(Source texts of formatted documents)
- - -
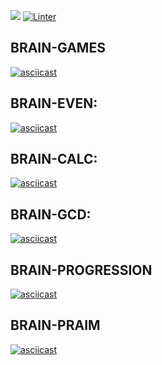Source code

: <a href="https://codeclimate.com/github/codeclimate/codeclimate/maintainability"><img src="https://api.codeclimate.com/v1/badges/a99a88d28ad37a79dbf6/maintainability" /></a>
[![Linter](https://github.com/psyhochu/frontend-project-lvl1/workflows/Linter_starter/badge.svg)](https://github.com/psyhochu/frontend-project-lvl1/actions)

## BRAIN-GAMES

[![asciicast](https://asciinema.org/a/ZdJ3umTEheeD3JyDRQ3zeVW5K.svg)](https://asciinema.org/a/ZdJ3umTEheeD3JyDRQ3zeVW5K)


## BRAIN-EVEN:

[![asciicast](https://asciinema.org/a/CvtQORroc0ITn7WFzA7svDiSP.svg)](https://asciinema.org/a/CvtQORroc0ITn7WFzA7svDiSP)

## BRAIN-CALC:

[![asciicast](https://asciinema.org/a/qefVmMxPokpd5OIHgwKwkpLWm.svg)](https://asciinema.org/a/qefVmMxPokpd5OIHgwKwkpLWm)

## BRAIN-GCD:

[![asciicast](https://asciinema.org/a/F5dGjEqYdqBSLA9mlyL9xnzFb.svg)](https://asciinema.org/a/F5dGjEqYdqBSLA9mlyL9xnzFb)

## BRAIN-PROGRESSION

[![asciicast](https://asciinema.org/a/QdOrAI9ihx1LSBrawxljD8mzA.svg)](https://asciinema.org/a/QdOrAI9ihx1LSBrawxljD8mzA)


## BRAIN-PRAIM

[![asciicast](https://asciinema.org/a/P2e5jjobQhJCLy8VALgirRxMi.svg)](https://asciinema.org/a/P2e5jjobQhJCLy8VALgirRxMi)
- - -
# WHAT NEEDS TO BE DONE
A single number is expected: how many lines in the records contain the string "asciinema".

# RESPONSE TO THE EXERCISE
6